Temple é citação obrigatória em palestras e textos sobre TEA, pelo menos dos cálculos de minha própria estatística subjetiva. Autista notável, tem PhD em Zootecnia e é responsável por muitos dos protocolos de tratamento humanizado no manejo e abate de gado.

Comprei o livro por acaso, daqueles que compramos simplesmente por causa do título, na época estava na faculdade de Ciências Sociais e embora soubesse que Oliver Sacks era neurologista, achei que houvesse alguma referência à Antropologia como ciência. Não havia. E o livro foi esquecido na estante.

Já na faculdade de Psicologia, onde somente uma única professora falou sobre TEA, numa única aula, e de forma bem superficial e caricata, voltei a me interessar pelo assunto. Sobretudo porque, paralelamente estava fazendo meu primeiro mestrado, cujo foco era Políticas Públicas e TDAH (Transtorno de Déficit de Atenção/Hiperatividade). E o autismo, quando se fala em TDAH, naturalmente vem à tona. Tanto por questões de diagnóstico diferencial, quanto de comorbidade.

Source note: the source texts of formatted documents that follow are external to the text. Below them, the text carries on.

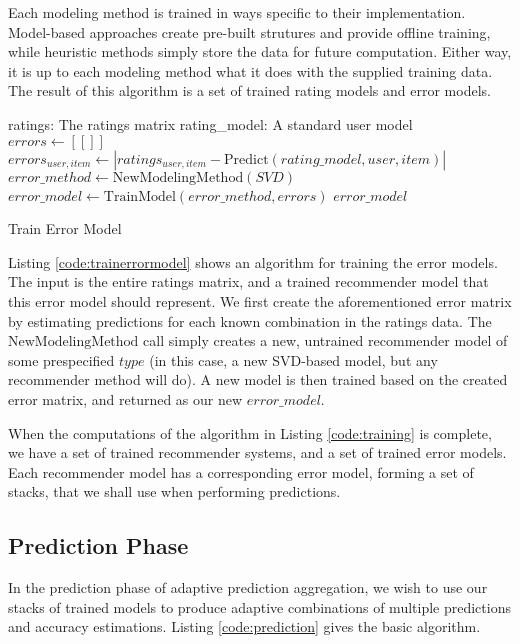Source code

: Each modeling method is trained in ways specific to their implementation. 
Model-based approaches create pre-built strutures and provide offline training,
while heuristic methods simply store the data for future computation.
Either way, it is up to each modeling method what it does with the supplied training data.
The result of this algorithm is a set of trained rating models and error models.

\begin{algorithm}
  \begin{algorithmic}[1]
  \REQUIRE ratings: The ratings matrix
  \REQUIRE rating\_model: A standard user model
  \ENSURE
    \STATE $errors \gets [[]]$
        \STATE $errors_{user,item} \gets | ratings_{user,item} - \mathrm{Predict}(rating\_model, user, item) |$
    \ENDFOR 
    \STATE $error\_method \gets \mathrm{NewModelingMethod}(SVD)$
    \STATE $error\_model  \gets \mathrm{TrainModel}(error\_method, errors)$
  \RETURN $error\_model$
  \end{algorithmic}
  \caption[Training Error Model]{Train Error Model}
  \label{code:trainerrormodel}
\end{algorithm}

Listing \ref{code:trainerrormodel} shows an algorithm for training the error models.
The input is the entire ratings matrix, and a trained recommender model
that this error model should represent.
We first create the aforementioned error matrix by estimating
predictions for each known combination in the ratings data.
The $\mathrm{NewModelingMethod}$ call simply creates a new, untrained
recommender model of some prespecified $type$
(in this case, a new SVD-based model, but any recommender method will do).
A new model is then trained based on the created error matrix,
and returned as our new $error\_model$.

When the computations of the algorithm in Listing \ref{code:training} is complete,
we have a set of trained recommender systems, and a set of trained error models.
Each recommender model has a corresponding error model,
forming a set of stacks, that we shall use when performing predictions.


\subsection{Prediction Phase}

In the prediction phase of adaptive prediction aggregation,
we wish to use our stacks of trained models to produce adaptive
combinations of multiple predictions and accuracy estimations.
Listing \ref{code:prediction} gives the basic algorithm.

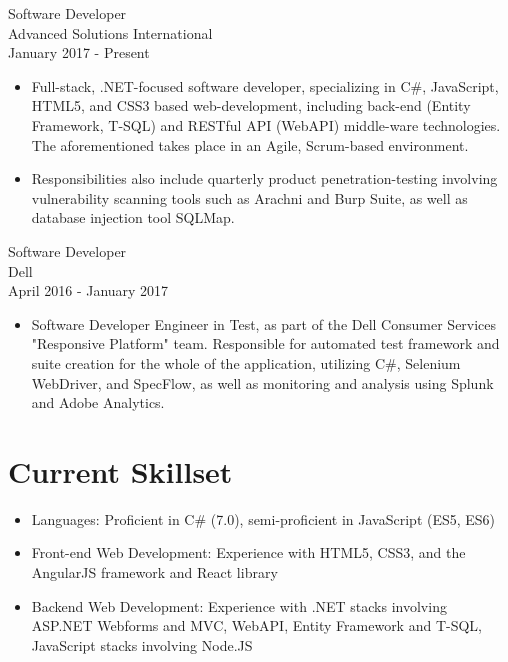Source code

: \documentclass[11pt]{res} %
\begin{document}
\begin{resume}
Software Developer \\
Advanced Solutions International \\
January 2017 - Present
\vspace{0.2in}
   \begin{itemize} \itemsep -2pt  %
   \item Full-stack, .NET-focused software developer, specializing in C\#, JavaScript, HTML5, and CSS3 based web-development, including back-end (Entity Framework, T-SQL) and RESTful API (WebAPI) middle-ware technologies. The aforementioned takes place in an Agile, Scrum-based environment.
    \item Responsibilities also include quarterly product penetration-testing involving vulnerability scanning tools such as Arachni and Burp Suite, as well as database injection tool SQLMap.
 \end{itemize}

 Software Developer \\
Dell \\
April 2016 - January 2017
\vspace{0.2in}
   \begin{itemize} \itemsep -2pt  %
   \item Software Developer Engineer in Test, as part of the Dell Consumer Services "Responsive Platform" team. Responsible for automated test framework and suite creation for the whole of the application, utilizing C\#, Selenium WebDriver, and SpecFlow, as well as monitoring and analysis using Splunk and Adobe Analytics.
 \end{itemize}

\section{Current Skillset} 
 
   \begin{itemize} \itemsep -2pt  %
   \item Languages: Proficient in C\# (7.0), 
semi-proficient in JavaScript (ES5, ES6)
\\
   \item Front-end Web Development: Experience with HTML5, CSS3, and the AngularJS framework and React library
\\
    \item Backend Web Development: Experience with .NET stacks involving ASP.NET Webforms and MVC, WebAPI, Entity Framework and T-SQL, JavaScript stacks involving Node.JS
 \end{itemize}
 

\end{resume}
\end{document}
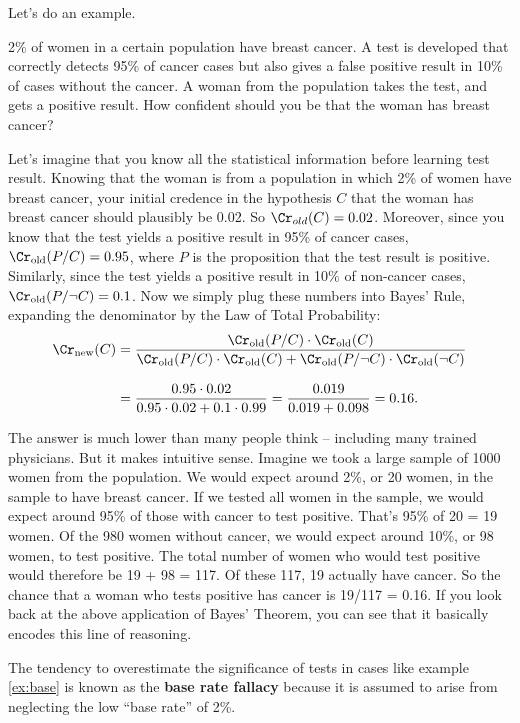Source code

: Let's do an example.
\begin{example}\label{ex:base}
  2\% of women in a certain population have breast cancer. A test is
  developed that correctly detects 95\% of cancer cases but also gives
  a false positive result in 10\% of cases without the cancer. A woman
  from the population takes the test, and gets a positive result. How
  confident should you be that the woman has breast cancer?
\end{example}

Let's imagine that you know all the statistical information before
learning test result. Knowing that the woman is from a
population in which 2\% of women have breast cancer, your initial
credence in the hypothesis $C$ that the woman has breast cancer should
plausibly be 0.02. So $\Cr_{old}(C) = 0.02$. Moreover, since you know
that the test yields a positive result in 95\% of cancer cases,
$\Cr_{\text{old}}(P/C) = 0.95$, where $P$ is the proposition that the
test result is positive. Similarly, since the test yields a positive
result in 10\% of non-cancer cases,
$\Cr_{\text{old}}(P/\neg C) = 0.1$. Now we simply plug these numbers
into Bayes' Rule, expanding the denominator by the Law of Total
Probability:
%
\begin{align*}
  \Cr_{\text{new}}(C) &= \frac{\Cr_{\text{old}}(P/C) \cdot
  \Cr_{\text{old}}(C)}{\Cr_\text{old}(P/C) \cdot \Cr_\text{old}(C) +
  \Cr_\text{old}(P/\neg C)\cdot \Cr_\text{old}(\neg C)}\\[3mm]
  &= \frac{0.95 \cdot 0.02}{0.95 \cdot 0.02 + 0.1 \cdot 0.99} = \frac{0.019}{0.019 + 0.098} = 0.16.
\end{align*}

The answer is much lower than many people think -- including many trained 
physicians. But it makes intuitive sense. Imagine we
took a large sample of 1000 women from the population. We would expect
around 2\%, or 20 women, in the sample to have breast cancer. If we
tested all women in the sample, we would expect around 95\% of those
with cancer to test positive. That's 95\% of 20 = 19 women. Of the 980
women without cancer, we would expect around 10\%, or 98 women, to
test positive. The total number of women who would test positive would
therefore be 19 + 98 = 117. Of these 117, 19 actually have cancer. So the
chance that a woman who tests positive has cancer is 19/117 = 0.16. If
you look back at the above application of Bayes' Theorem, you can see
that it basically encodes this line of reasoning.

The tendency to overestimate the significance of tests in cases like example
\ref{ex:base} is known as the \textbf{base rate fallacy} because it is
assumed to arise from neglecting the low ``base rate'' of 2\%.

Voltei a consultar o livro esquecido, mas não tão empoeirado, dado as diversas mudanças de lugar de minha biblioteca nos últimos anos. Porém fiquei no capítulo “Prodígios”, em que o autor fala de savantismo, que para muitos é um tipo de TEA – Inclusive para Sacks, aqueles com capacidades intelectuais bem acima do normal. Como entre meus interesses de pesquisa a inteligência é um dos principais, o capítulo se tornava mais interessante.

Porém, há alguns dias, por causa das minhas novas pesquisas acadêmicas, li o capítulo “Um antropólogo em Marte”, que, como disse, dá nome ao livro, que reúne histórias de casos neurológicos incomuns, característica dos livros de Sacks, que, é bom ressaltar, tem uma escrita deliciosa. Vale a pena ler seus livros, até para refletirmos sobre nós mesmos, nossas identidades e subjetividades a partir de casos que destoam do esperado. Seu mais famoso é Tempo de Despertar que deu origem ao filme de mesmo nome, com com Robert De Niro e Robin Williams. Mais recentemente também publicou, um pouco antes de sua morte em 2015, sua autobiografia chamada Sempre em Movimento: Uma Vida. No Brasil todos os seus livros são publicados pela editora Cia. das Letras.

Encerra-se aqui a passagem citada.